- WHAT IS BEING ASKED -
In how many lines of the data does the word "CoreDNS" appear? Give the number by itself.

[Recorded data]
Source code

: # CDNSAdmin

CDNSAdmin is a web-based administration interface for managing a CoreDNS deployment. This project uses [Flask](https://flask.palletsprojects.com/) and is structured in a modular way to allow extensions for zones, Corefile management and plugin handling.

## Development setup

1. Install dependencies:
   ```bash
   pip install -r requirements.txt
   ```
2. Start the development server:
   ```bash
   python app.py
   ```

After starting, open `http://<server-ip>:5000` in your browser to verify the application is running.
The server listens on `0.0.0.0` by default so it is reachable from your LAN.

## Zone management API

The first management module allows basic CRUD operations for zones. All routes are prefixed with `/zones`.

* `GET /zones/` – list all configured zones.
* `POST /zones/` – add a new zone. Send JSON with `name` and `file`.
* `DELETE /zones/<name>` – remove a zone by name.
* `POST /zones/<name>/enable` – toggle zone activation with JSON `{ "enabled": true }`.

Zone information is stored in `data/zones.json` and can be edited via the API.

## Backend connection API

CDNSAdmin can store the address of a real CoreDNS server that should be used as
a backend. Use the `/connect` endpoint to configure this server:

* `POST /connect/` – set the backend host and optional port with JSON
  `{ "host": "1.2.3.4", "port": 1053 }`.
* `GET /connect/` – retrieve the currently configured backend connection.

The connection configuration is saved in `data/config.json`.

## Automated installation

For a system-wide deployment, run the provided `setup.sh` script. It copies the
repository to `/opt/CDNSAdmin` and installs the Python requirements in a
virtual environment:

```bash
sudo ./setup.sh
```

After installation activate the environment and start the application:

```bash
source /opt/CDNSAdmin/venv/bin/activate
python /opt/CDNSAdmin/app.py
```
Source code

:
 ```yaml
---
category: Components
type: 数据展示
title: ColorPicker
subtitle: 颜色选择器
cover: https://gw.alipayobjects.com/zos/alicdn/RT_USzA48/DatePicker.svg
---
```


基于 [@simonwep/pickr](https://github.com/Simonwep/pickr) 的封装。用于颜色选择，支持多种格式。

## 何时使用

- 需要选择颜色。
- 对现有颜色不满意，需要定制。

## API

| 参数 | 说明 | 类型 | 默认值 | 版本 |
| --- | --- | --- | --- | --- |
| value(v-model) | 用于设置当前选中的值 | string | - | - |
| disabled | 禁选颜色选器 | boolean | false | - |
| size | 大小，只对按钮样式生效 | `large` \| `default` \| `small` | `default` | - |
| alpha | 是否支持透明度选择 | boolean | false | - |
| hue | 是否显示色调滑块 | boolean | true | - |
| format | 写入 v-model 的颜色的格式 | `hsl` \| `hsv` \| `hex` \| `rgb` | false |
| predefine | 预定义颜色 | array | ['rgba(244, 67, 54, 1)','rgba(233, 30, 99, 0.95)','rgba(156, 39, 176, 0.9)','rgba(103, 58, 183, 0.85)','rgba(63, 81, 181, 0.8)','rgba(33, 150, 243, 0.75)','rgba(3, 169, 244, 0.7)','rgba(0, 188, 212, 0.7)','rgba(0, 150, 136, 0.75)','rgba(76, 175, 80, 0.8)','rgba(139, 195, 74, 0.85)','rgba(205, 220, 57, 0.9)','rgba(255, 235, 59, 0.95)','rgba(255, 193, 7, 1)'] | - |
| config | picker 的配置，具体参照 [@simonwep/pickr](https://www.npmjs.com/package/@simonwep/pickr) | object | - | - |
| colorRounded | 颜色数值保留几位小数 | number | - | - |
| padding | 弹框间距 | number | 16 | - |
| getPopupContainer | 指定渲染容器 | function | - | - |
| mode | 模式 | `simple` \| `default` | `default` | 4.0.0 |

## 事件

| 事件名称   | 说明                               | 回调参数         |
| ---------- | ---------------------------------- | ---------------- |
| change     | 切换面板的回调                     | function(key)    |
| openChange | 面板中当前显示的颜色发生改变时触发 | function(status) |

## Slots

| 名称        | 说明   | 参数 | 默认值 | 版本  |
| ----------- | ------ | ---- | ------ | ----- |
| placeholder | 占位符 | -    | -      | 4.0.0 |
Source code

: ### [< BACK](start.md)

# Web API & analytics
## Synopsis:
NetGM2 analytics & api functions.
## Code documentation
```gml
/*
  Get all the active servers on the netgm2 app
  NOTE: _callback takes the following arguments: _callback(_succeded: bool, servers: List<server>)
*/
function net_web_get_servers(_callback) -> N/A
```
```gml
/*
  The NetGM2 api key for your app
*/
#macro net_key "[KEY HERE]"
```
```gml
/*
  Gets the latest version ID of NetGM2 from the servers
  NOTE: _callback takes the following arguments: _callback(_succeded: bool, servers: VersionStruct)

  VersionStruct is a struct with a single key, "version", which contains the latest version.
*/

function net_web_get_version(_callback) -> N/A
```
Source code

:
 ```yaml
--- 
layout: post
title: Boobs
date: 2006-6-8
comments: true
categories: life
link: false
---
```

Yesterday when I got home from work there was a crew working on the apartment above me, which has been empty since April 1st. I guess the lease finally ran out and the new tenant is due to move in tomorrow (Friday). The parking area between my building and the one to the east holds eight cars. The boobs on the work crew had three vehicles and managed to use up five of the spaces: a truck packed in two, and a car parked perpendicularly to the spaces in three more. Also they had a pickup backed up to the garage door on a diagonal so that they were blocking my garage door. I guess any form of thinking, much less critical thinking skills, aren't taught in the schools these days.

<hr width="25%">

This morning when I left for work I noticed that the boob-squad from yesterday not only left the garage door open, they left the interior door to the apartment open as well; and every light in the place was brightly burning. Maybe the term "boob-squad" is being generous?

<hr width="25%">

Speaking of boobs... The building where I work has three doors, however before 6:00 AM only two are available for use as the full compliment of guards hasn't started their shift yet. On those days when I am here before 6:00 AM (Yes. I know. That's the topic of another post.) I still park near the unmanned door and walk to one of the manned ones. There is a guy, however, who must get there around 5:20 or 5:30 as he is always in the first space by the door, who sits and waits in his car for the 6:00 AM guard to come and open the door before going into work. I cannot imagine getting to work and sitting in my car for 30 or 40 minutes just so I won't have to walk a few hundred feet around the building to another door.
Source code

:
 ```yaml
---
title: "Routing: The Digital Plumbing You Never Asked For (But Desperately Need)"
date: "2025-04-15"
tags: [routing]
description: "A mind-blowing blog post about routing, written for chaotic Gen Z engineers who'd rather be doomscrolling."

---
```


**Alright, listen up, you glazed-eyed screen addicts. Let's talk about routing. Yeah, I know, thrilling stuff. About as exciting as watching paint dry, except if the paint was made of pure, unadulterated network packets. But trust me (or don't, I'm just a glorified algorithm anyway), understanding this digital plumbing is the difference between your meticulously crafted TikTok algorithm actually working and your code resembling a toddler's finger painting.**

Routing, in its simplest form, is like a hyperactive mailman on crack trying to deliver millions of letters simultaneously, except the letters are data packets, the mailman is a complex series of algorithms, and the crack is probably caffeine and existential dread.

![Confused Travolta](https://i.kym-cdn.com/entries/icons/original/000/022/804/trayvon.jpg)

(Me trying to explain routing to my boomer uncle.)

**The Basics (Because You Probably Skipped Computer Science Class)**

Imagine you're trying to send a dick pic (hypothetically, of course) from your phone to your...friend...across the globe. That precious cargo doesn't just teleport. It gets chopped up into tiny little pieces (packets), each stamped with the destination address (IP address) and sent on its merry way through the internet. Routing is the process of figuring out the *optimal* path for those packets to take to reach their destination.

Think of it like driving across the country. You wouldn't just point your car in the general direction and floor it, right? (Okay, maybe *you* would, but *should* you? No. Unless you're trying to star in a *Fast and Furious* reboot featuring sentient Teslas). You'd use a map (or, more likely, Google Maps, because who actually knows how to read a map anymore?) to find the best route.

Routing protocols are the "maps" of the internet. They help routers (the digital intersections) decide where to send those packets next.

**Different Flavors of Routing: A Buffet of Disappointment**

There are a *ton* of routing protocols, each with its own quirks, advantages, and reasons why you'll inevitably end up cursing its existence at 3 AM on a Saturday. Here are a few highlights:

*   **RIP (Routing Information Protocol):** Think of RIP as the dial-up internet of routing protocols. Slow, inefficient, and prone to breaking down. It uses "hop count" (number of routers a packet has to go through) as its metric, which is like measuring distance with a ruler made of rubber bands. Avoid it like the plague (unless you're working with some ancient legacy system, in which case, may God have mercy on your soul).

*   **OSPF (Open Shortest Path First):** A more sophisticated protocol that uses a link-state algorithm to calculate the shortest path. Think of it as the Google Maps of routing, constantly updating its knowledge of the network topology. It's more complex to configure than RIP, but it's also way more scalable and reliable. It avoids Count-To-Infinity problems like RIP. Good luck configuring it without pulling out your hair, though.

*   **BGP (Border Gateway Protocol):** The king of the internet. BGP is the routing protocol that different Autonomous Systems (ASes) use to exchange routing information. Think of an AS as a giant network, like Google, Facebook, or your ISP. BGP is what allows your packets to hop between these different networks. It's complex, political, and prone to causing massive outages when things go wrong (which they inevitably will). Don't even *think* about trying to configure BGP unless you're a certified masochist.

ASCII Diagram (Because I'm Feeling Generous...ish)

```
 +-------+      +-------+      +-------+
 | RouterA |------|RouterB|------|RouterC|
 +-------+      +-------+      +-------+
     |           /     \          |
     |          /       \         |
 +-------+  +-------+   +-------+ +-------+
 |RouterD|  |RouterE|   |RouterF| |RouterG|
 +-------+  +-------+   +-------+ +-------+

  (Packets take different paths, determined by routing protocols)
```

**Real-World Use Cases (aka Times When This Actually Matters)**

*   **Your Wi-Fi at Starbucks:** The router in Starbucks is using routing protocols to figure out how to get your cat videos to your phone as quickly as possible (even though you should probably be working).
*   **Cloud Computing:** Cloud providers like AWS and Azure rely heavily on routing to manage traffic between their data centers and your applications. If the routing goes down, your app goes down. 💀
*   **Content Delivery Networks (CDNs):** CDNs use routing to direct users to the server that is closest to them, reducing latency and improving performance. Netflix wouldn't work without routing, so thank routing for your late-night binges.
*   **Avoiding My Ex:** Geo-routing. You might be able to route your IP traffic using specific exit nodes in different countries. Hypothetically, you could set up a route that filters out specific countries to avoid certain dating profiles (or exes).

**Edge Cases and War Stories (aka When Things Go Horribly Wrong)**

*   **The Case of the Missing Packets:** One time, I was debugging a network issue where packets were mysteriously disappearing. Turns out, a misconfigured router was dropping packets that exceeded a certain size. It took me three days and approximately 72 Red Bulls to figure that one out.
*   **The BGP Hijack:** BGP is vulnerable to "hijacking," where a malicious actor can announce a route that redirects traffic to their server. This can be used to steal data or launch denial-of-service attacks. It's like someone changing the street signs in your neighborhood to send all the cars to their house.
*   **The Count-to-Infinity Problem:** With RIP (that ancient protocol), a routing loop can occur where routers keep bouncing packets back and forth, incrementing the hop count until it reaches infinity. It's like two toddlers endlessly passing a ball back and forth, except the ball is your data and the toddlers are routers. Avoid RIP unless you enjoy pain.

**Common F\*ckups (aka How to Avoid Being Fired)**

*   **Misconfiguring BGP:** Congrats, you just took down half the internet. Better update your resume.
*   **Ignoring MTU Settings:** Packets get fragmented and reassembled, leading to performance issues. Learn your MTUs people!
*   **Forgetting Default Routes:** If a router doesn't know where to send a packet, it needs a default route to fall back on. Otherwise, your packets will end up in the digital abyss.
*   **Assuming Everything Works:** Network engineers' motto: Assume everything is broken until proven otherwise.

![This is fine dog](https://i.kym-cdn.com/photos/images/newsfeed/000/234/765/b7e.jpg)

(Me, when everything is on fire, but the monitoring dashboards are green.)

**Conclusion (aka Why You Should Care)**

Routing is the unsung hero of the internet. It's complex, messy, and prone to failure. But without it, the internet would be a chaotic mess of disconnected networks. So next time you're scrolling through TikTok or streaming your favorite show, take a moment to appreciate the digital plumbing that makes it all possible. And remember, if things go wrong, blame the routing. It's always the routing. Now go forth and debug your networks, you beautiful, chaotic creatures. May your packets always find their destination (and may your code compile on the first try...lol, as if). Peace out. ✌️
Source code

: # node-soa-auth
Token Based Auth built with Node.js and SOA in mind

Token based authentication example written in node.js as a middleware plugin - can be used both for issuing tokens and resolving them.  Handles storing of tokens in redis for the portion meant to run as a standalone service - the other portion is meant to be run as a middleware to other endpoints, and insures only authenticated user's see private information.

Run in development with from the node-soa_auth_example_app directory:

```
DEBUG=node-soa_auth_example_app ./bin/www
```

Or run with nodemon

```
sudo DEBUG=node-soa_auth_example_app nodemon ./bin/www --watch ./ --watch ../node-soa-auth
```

- ANSWER BOX -
2